** THE DATA follows **

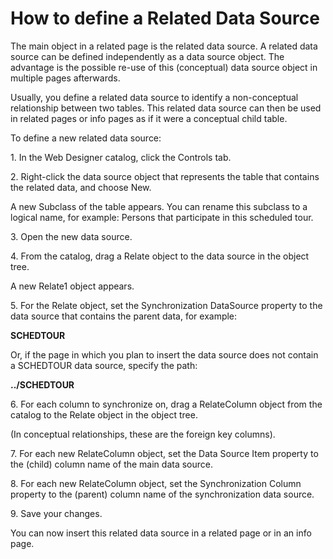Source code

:# How to define a Related Data Source

The main object in a related page is the related data source. A related data source can be defined independently as a data source object. The advantage is the possible re-use of this (conceptual) data source object in multiple pages afterwards.

Usually, you define a related data source to identify a non-conceptual relationship between two tables. This related data source can then be used in related pages or info pages as if it were a conceptual child table.

To define a new related data source:

1. In the Web Designer catalog, click the Controls tab.

2. Right-click the data source object that represents the table that contains the related data, and choose New.

A new Subclass of the table appears. You can rename this subclass to a logical name, for example: Persons that participate in this scheduled tour.

3. Open the new data source.

4. From the catalog, drag a Relate object to the data source in the object tree.

A new Relate1 object appears.

5. For the Relate object, set the Synchronization DataSource property to the data source that contains the parent data, for example:

**SCHEDTOUR**

Or, if the page in which you plan to insert the data source does not contain a SCHEDTOUR data source, specify the path:

**../SCHEDTOUR**

6. For each column to synchronize on, drag a RelateColumn object from the catalog to the Relate object in the object tree.

(In conceptual relationships, these are the foreign key columns).

7. For each new RelateColumn object, set the Data Source Item property to the (child) column name of the main data source.

8. For each new RelateColumn object, set the Synchronization Column property to the (parent) column name of the synchronization data source.

9. Save your changes.

You can now insert this related data source in a related page or in an info page.
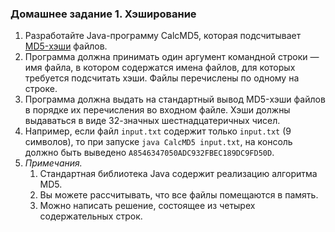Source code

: ### Домашнее задание 1. Хэширование

1. Разработайте Java-программу CalcMD5, которая подсчитывает [MD5-хэши](https://en.wikipedia.org/wiki/MD5) файлов.
2. Программа должна принимать один аргумент командной строки — имя файла, в котором содержатся имена файлов, для которых требуется подсчитать хэши. Файлы перечислены по одному на строке.
3. Программа должна выдать на стандартный вывод MD5-хэши файлов в порядке их перечисления во входном файле. Хэши должны выдаваться в виде 32-значных шестнадцатеричных чисел.
4. Например, если файл `input.txt` содержит только `input.txt` (9 символов), то при запуске `java CalcMD5 input.txt`, на консоль должно быть выведено `A8546347050ADC932FBEC189DC9FD50D`.
5. *Примечания.*
    1. Стандартная библиотека Java содержит реализацию алгоритма MD5.
    2. Вы можете рассчитывать, что все файлы помещаются в память.
    3. Можно написать решение, состоящее из четырех содержательных строк.
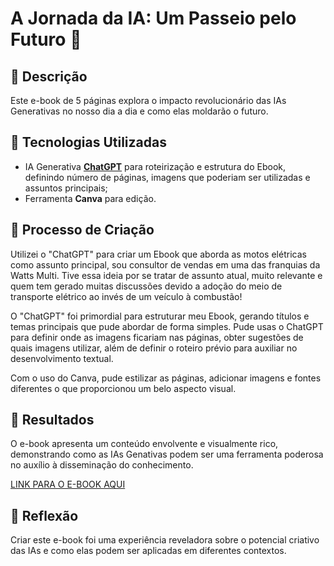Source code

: # A Jornada da IA: Um Passeio pelo Futuro 🌌

## 📒 Descrição
Este e-book de 5 páginas explora o impacto revolucionário das IAs Generativas no nosso dia a dia e como elas moldarão o futuro.

## 🤖 Tecnologias Utilizadas
- IA Generativa **[ChatGPT](https://chat.openai.com)** para roteirização e estrutura do Ebook, definindo número de páginas, imagens que poderiam ser utilizadas e assuntos principais;
- Ferramenta **Canva** para edição.

## 🧐 Processo de Criação
Utilizei o "ChatGPT" para criar um Ebook que aborda as motos elétricas como assunto principal, sou consultor de vendas em uma das franquias da Watts Multi.
Tive essa ideia por se tratar de assunto atual, muito relevante e quem tem gerado muitas discussões devido a adoção do meio de transporte elétrico ao invés de um veículo à combustão!

O "ChatGPT" foi primordial para estruturar meu Ebook, gerando títulos e temas principais que pude abordar de forma simples. Pude usas o ChatGPT para definir onde as imagens ficariam nas páginas, obter sugestões de quais imagens utilizar, além de definir o roteiro prévio para auxiliar no desenvolvimento textual.

Com o uso do Canva, pude estilizar as páginas, adicionar imagens e fontes diferentes o que proporcionou um belo aspecto visual.

## 🚀 Resultados
O e-book apresenta um conteúdo envolvente e visualmente rico, demonstrando como as IAs Genativas podem ser uma ferramenta poderosa no auxílio à disseminação do conhecimento.

[LINK PARA O E-BOOK AQUI]()

## 💭 Reflexão
Criar este e-book foi uma experiência reveladora sobre o potencial criativo das IAs e como elas podem ser aplicadas em diferentes contextos.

** End of THE DATA **

### TASK DETAILS
Would you restate all of the data above word for word, omitting the pictures?

### REPLY
Source code

:# How to define a Related Data Source

The main object in a related page is the related data source. A related data source can be defined independently as a data source object. The advantage is the possible re-use of this (conceptual) data source object in multiple pages afterwards.

Usually, you define a related data source to identify a non-conceptual relationship between two tables. This related data source can then be used in related pages or info pages as if it were a conceptual child table.

To define a new related data source:

1. In the Web Designer catalog, click the Controls tab.

2. Right-click the data source object that represents the table that contains the related data, and choose New.

A new Subclass of the table appears. You can rename this subclass to a logical name, for example: Persons that participate in this scheduled tour.

3. Open the new data source.

4. From the catalog, drag a Relate object to the data source in the object tree.

A new Relate1 object appears.

5. For the Relate object, set the Synchronization DataSource property to the data source that contains the parent data, for example:

**SCHEDTOUR**

Or, if the page in which you plan to insert the data source does not contain a SCHEDTOUR data source, specify the path:

**../SCHEDTOUR**

6. For each column to synchronize on, drag a RelateColumn object from the catalog to the Relate object in the object tree.

(In conceptual relationships, these are the foreign key columns).

7. For each new RelateColumn object, set the Data Source Item property to the (child) column name of the main data source.

8. For each new RelateColumn object, set the Synchronization Column property to the (parent) column name of the synchronization data source.

9. Save your changes.

You can now insert this related data source in a related page or in an info page.
Source code

: ### Домашнее задание 1. Хэширование

1. Разработайте Java-программу CalcMD5, которая подсчитывает [MD5-хэши](https://en.wikipedia.org/wiki/MD5) файлов.
2. Программа должна принимать один аргумент командной строки — имя файла, в котором содержатся имена файлов, для которых требуется подсчитать хэши. Файлы перечислены по одному на строке.
3. Программа должна выдать на стандартный вывод MD5-хэши файлов в порядке их перечисления во входном файле. Хэши должны выдаваться в виде 32-значных шестнадцатеричных чисел.
4. Например, если файл `input.txt` содержит только `input.txt` (9 символов), то при запуске `java CalcMD5 input.txt`, на консоль должно быть выведено `A8546347050ADC932FBEC189DC9FD50D`.
5. *Примечания.*
    1. Стандартная библиотека Java содержит реализацию алгоритма MD5.
    2. Вы можете рассчитывать, что все файлы помещаются в память.
    3. Можно написать решение, состоящее из четырех содержательных строк.
Source code

: # A Jornada da IA: Um Passeio pelo Futuro 🌌

## 📒 Descrição
Este e-book de 5 páginas explora o impacto revolucionário das IAs Generativas no nosso dia a dia e como elas moldarão o futuro.

## 🤖 Tecnologias Utilizadas
- IA Generativa **[ChatGPT](https://chat.openai.com)** para roteirização e estrutura do Ebook, definindo número de páginas, imagens que poderiam ser utilizadas e assuntos principais;
- Ferramenta **Canva** para edição.

## 🧐 Processo de Criação
Utilizei o "ChatGPT" para criar um Ebook que aborda as motos elétricas como assunto principal, sou consultor de vendas em uma das franquias da Watts Multi.
Tive essa ideia por se tratar de assunto atual, muito relevante e quem tem gerado muitas discussões devido a adoção do meio de transporte elétrico ao invés de um veículo à combustão!

O "ChatGPT" foi primordial para estruturar meu Ebook, gerando títulos e temas principais que pude abordar de forma simples. Pude usas o ChatGPT para definir onde as imagens ficariam nas páginas, obter sugestões de quais imagens utilizar, além de definir o roteiro prévio para auxiliar no desenvolvimento textual.

Com o uso do Canva, pude estilizar as páginas, adicionar imagens e fontes diferentes o que proporcionou um belo aspecto visual.

## 🚀 Resultados
O e-book apresenta um conteúdo envolvente e visualmente rico, demonstrando como as IAs Genativas podem ser uma ferramenta poderosa no auxílio à disseminação do conhecimento.

[LINK PARA O E-BOOK AQUI]()

## 💭 Reflexão
Criar este e-book foi uma experiência reveladora sobre o potencial criativo das IAs e como elas podem ser aplicadas em diferentes contextos.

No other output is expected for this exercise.